Lahan Gambut Rawa Tripa merupakan salah satu lahan gambut dari tiga lahan gambut terluas di Aceh, dengan kedalaman mencapai 12 meter dan memainkan peran penting bagi penyerapan karbon di Aceh.  Jutaan ton karbon lepas ke atmosfir setiap tahunnya dengan cara pembakaran hutan gambut dan merupakan masalah di Indonesia.

Kejadian ini, tidak saja membebani ekonomi Indonesia, tetapi juga kesehatan dan keamanan warga negaranya, dan juga merugikan negara tetangga, seperti  Singapura, dan juga berkontribusi terhadap perubahan Iklim Global. Seperti diketahui dari sejumlah Penelitian, lahan gambut di Aceh diperkirakan menyerap 1.200 ton per-hektar karbon. Selain fungsi menyerap karbon, lahan gambut juga dapat mencegah banjir, mendukung nelayan dan menyediakan keragaman habitat bagi keragaman spesies.

“Pengrusakan lahan Gambut Tripa merupakan tragedi lingkungan dan tidak diperbolehkan terjadi untuk kedua kalinya. Jika PT KA dapat menjauh dengan menghindari keadilan, ini merupakan kejadian yang mengerikan bagi penegakan hukum lingkungan di Indonesia. Dampak selanjutnya, perusahaan serupa akan berani melakukan pengrusakan lingkungan secara ilegal untuk mencari keuntungan jika mereka melihat kesempatan yang baik dapat mempermainkan hukum di Indonesia,” ujar Harli menambahkan.

GeRAM telah melakukan demonstrasi di depan PN Meulaboh terhadap penundaan putusan eksekusi pada 26 Oktober lalu. Salah satu demonstran, Chrisna, menyatakan, “Dua tahun lalu, kita telah memenangkan kasus bersejarah tersebut. Kami merasa frustasi karena sekarang harus berdemo lagi agar pengadilan peduli terhadap proses yang sudah berjalan. Kenapa putusan MA harus ditunda lebih lama. Masyarakat kehilangan hak mereka terhadap lingkungan yang baik dan semakin lama pihak perusahaan tidak melaksanakan restorasi di Tripa, dampaknya semakin besar. Kami hanya ingin keadilan di negeri ini ditegakkan.”

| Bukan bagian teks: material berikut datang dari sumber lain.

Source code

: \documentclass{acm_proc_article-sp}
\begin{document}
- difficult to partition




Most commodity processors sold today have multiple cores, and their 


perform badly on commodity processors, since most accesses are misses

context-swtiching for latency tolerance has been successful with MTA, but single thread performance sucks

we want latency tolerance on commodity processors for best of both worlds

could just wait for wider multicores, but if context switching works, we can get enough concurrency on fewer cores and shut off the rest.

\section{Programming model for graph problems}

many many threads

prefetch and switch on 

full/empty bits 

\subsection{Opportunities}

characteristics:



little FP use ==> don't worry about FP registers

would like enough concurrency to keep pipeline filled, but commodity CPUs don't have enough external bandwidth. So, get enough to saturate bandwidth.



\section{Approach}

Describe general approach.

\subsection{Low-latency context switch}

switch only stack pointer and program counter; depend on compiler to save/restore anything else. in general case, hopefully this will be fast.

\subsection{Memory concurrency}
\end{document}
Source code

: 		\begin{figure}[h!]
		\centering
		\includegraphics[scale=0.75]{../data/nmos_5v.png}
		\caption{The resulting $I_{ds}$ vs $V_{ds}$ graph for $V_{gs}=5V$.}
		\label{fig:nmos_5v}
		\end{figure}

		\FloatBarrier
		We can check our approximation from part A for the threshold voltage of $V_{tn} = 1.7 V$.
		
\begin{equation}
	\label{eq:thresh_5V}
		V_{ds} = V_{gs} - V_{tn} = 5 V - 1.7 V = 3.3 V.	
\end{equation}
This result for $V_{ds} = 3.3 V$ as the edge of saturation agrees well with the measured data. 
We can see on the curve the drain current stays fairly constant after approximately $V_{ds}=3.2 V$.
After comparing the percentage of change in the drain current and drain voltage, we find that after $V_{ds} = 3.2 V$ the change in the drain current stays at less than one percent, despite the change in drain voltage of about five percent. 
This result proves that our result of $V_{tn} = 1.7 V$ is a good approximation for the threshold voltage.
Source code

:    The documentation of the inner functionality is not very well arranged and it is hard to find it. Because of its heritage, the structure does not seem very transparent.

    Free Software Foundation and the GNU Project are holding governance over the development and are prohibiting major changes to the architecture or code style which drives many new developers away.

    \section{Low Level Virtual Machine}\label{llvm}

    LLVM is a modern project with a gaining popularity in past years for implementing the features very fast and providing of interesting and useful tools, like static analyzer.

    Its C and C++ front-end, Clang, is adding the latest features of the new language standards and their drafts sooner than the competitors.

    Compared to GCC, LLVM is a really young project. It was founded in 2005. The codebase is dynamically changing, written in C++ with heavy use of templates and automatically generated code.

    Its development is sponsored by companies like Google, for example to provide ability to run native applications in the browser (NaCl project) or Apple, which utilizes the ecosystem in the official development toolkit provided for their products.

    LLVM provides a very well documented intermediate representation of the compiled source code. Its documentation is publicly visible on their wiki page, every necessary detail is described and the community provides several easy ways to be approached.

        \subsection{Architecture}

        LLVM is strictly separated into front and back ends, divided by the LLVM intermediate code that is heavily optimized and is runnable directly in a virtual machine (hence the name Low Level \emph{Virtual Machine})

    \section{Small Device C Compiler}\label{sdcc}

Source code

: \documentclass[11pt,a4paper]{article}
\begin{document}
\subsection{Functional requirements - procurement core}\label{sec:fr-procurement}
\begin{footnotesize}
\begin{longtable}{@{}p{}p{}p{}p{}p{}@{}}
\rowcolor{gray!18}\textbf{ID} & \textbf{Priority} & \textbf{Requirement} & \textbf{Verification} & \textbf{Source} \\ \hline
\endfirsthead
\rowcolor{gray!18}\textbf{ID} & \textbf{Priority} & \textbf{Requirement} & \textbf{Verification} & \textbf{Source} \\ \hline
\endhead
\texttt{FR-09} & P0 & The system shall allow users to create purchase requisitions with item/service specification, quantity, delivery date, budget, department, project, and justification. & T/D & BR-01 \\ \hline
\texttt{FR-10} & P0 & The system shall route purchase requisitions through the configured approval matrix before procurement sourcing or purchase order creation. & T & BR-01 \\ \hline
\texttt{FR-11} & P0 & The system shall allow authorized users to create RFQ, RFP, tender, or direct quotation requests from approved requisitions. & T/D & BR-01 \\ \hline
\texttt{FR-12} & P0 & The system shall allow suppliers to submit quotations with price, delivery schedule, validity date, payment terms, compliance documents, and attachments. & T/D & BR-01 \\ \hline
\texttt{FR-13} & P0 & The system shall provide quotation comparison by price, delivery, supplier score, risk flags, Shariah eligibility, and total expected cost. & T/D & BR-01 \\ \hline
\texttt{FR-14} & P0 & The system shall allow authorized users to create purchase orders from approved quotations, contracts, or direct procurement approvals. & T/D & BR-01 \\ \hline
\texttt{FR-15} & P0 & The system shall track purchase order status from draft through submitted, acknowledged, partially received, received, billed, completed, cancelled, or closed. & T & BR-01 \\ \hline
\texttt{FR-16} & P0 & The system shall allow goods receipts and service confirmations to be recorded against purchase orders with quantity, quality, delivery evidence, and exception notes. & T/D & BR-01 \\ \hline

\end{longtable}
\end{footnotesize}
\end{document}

PT KA adalah perusahaan sawit pertama yang menerima denda yang sangat besar akibat pengrusakan lingkungan hidup. Sejak putusan tersebut, ada beberapa perusahaan lain yang juga telah didenda akibat pengrusakan lingkungan, seperti PT Merbau Pelalawan Lestari dan PT Selat Nasik Indokwarsa, namun belum membayarkan denda kepada negara.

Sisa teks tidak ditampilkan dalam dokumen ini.